**GOAL OF THE EXERCISE:**
Take from the data every line in which the word "común" is found.

Records contained in a dataset:
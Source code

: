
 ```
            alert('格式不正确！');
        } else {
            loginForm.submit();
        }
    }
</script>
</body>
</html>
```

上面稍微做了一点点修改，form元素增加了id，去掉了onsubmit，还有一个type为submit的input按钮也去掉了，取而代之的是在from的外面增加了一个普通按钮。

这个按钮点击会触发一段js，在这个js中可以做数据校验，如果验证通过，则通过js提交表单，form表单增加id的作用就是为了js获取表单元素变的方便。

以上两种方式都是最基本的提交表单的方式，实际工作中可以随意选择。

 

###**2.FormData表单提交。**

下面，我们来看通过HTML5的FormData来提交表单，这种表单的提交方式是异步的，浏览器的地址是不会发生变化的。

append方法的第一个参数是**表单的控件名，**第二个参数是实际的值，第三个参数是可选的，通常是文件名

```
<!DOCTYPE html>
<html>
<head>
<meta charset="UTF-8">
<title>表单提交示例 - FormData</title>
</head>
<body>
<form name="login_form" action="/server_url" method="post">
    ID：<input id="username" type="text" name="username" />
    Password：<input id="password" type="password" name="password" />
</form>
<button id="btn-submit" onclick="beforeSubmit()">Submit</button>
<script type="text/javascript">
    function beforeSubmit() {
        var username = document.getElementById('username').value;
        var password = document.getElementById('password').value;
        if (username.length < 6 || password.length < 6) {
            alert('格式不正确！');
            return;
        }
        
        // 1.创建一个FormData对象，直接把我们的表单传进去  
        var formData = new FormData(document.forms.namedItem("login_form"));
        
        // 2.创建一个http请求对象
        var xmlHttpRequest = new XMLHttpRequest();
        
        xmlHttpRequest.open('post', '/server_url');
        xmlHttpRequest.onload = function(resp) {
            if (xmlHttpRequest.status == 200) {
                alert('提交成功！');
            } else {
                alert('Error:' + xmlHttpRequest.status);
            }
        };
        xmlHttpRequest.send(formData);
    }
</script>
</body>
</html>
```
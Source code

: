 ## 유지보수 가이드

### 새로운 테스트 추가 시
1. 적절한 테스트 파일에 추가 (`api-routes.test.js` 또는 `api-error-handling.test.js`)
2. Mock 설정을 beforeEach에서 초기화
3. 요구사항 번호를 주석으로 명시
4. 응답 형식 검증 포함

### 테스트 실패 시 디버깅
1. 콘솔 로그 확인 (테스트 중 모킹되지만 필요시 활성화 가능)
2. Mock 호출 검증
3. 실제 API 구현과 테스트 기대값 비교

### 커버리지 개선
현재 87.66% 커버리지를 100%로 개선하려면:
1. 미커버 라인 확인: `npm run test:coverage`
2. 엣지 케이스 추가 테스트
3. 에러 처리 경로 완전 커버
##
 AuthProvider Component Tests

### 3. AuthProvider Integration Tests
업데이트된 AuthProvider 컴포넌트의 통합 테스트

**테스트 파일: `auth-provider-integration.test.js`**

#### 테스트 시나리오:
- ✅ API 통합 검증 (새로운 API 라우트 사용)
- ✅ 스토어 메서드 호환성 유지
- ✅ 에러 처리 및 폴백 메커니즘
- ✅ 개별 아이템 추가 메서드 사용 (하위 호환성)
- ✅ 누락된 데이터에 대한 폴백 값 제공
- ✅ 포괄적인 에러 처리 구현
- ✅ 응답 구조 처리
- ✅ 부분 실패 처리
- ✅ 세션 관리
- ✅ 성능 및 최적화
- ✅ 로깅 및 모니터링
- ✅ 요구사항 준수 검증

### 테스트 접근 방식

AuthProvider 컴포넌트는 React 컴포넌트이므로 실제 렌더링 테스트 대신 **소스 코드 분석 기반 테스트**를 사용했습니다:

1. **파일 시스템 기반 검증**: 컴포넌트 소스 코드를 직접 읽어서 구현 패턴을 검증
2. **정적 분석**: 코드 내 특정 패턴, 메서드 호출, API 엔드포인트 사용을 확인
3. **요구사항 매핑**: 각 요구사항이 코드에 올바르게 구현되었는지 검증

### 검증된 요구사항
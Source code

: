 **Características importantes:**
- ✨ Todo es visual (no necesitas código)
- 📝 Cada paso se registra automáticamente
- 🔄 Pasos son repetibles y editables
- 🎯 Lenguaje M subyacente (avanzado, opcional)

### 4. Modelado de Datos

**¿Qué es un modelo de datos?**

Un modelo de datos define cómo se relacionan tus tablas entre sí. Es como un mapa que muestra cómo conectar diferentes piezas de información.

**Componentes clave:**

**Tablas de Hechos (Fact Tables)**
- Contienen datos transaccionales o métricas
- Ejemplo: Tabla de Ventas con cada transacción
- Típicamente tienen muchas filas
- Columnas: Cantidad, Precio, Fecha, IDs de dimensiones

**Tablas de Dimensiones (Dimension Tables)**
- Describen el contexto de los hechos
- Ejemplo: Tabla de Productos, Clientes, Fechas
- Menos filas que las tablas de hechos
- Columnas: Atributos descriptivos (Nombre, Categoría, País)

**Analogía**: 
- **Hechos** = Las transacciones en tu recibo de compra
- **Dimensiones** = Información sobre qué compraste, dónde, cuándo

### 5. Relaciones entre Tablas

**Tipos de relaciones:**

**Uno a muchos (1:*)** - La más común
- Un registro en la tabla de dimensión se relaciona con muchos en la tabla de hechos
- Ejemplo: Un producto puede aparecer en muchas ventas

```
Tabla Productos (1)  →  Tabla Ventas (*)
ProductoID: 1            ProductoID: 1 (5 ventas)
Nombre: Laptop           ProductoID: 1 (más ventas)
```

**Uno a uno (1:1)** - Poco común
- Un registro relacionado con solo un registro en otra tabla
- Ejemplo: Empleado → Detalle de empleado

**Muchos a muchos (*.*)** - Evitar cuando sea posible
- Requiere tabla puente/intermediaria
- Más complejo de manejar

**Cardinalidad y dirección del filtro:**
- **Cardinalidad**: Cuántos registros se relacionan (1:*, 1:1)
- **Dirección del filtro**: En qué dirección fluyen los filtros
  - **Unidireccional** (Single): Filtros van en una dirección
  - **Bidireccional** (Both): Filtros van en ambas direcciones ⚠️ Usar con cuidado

**RESPONSE TO THE TASK:**
**Uno a muchos (1:*)** - La más común
**Uno a uno (1:1)** - Poco común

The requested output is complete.